Trieste, allarme sicurezza in piazza Perugino: “Serve un presidio fisso nelle ore notturne”

La questione sicurezza torna al centro del dibattito cittadino con un nuovo intervento dedicato alla situazione di piazza Perugino, da tempo indicata dai residenti come una delle aree più problematiche del territorio.
A intervenire è Giorgio Cecco, capogruppo della Civica Idea Giuliana in Quinta Circoscrizione, che raccoglie le richieste provenienti dai cittadini della zona e rilancia la proposta di un presidio fisso nelle ore notturne.
Secondo Cecco, pur non rappresentando una soluzione definitiva, una presenza costante potrebbe contribuire a contrastare gli episodi di violenza, spaccio e disturbo della quiete pubblica che continuano a essere segnalati nel quartiere.
«Condividiamo la richiesta dei residenti per un presidio fisso notturno in piazza Perugino», afferma il consigliere, sottolineando al tempo stesso l'apprezzamento per il lavoro svolto dalle forze dell'ordine e dalla Polizia Locale.
Per il rappresentante civico, tuttavia, gli interventi effettuati finora e l'aumento dei controlli non sarebbero sufficienti a risolvere una situazione che continua a generare preoccupazione tra i cittadini.
Cecco ricorda inoltre come il tema fosse già stato affrontato un anno fa attraverso una mozione presentata insieme alle consigliere Monica Fabris e Antonia Gregoris e successivamente approvata dal Consiglio della Quinta Circoscrizione, con l'obiettivo di individuare possibili soluzioni per migliorare la sicurezza nell'area.
Il capogruppo di Idea Giuliana evidenzia però come il problema non riguardi esclusivamente piazza Perugino ma coinvolga anche altri rioni della città.

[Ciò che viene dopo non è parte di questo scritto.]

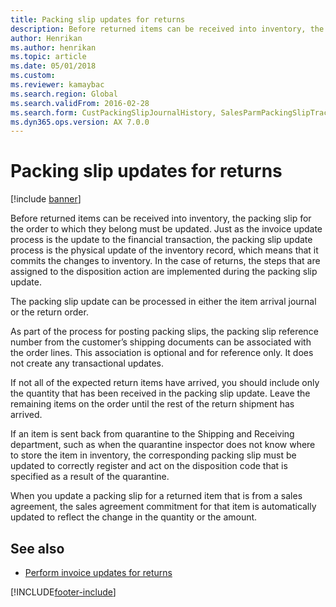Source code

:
 ```yaml
---
title: Packing slip updates for returns  
description: Before returned items can be received into inventory, the packing slip for the order to which they belong must be updated.
author: Henrikan
ms.author: henrikan
ms.topic: article
ms.date: 05/01/2018
ms.custom: 
ms.reviewer: kamaybac
ms.search.region: Global
ms.search.validFrom: 2016-02-28
ms.search.form: CustPackingSlipJournalHistory, SalesParmPackingSlipTrackingInformation
ms.dyn365.ops.version: AX 7.0.0
---
```


# Packing slip updates for returns  

[!include [banner](../includes/banner.md)]

Before returned items can be received into inventory, the packing slip for the order to which they belong must be updated. Just as the invoice update process is the update to the financial transaction, the packing slip update process is the physical update of the inventory record, which means that it commits the changes to inventory. In the case of returns, the steps that are assigned to the disposition action are implemented during the packing slip update.

The packing slip update can be processed in either the item arrival journal or the return order.

As part of the process for posting packing slips, the packing slip reference number from the customer’s shipping documents can be associated with the order lines. This association is optional and for reference only. It does not create any transactional updates.

If not all of the expected return items have arrived, you should include only the quantity that has been received in the packing slip update. Leave the remaining items on the order until the rest of the return shipment has arrived.

If an item is sent back from quarantine to the Shipping and Receiving department, such as when the quarantine inspector does not know where to store the item in inventory, the corresponding packing slip must be updated to correctly register and act on the disposition code that is specified as a result of the quarantine.

When you update a packing slip for a returned item that is from a sales agreement, the sales agreement commitment for that item is automatically updated to reflect the change in the quantity or the amount. 

## See also

- [Perform invoice updates for returns](perform-invoice-updates-for-returns.md)

[!INCLUDE[footer-include](../../includes/footer-banner.md)]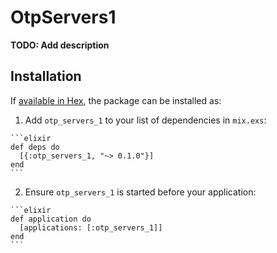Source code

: # OtpServers1

**TODO: Add description**

## Installation

If [available in Hex](https://hex.pm/docs/publish), the package can be installed as:

  1. Add `otp_servers_1` to your list of dependencies in `mix.exs`:

    ```elixir
    def deps do
      [{:otp_servers_1, "~> 0.1.0"}]
    end
    ```

  2. Ensure `otp_servers_1` is started before your application:

    ```elixir
    def application do
      [applications: [:otp_servers_1]]
    end
    ```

Per questo motivo ritiene necessario superare sia l'azione ordinaria sia quella emergenziale, puntando su interventi strutturali di lungo periodo, sul rafforzamento delle attività di prevenzione e sul coinvolgimento della rete sociale presente sul territorio.
Nel suo intervento Cecco richiama inoltre la necessità di una revisione del quadro normativo nazionale, sostenendo che gli strumenti attualmente a disposizione non consentirebbero sempre di intervenire con la necessaria efficacia.
Secondo il consigliere, uno degli aspetti che più alimentano il senso di insicurezza tra i cittadini riguarda la percezione che, nonostante l'impegno delle forze dell'ordine nell'individuare i responsabili dei reati, molti di questi tornino rapidamente in libertà.
Una riflessione che riaccende il confronto sul tema della sicurezza urbana e sulle possibili strategie per garantire maggiore tranquillità ai residenti delle aree più esposte a fenomeni di microcriminalità e degrado.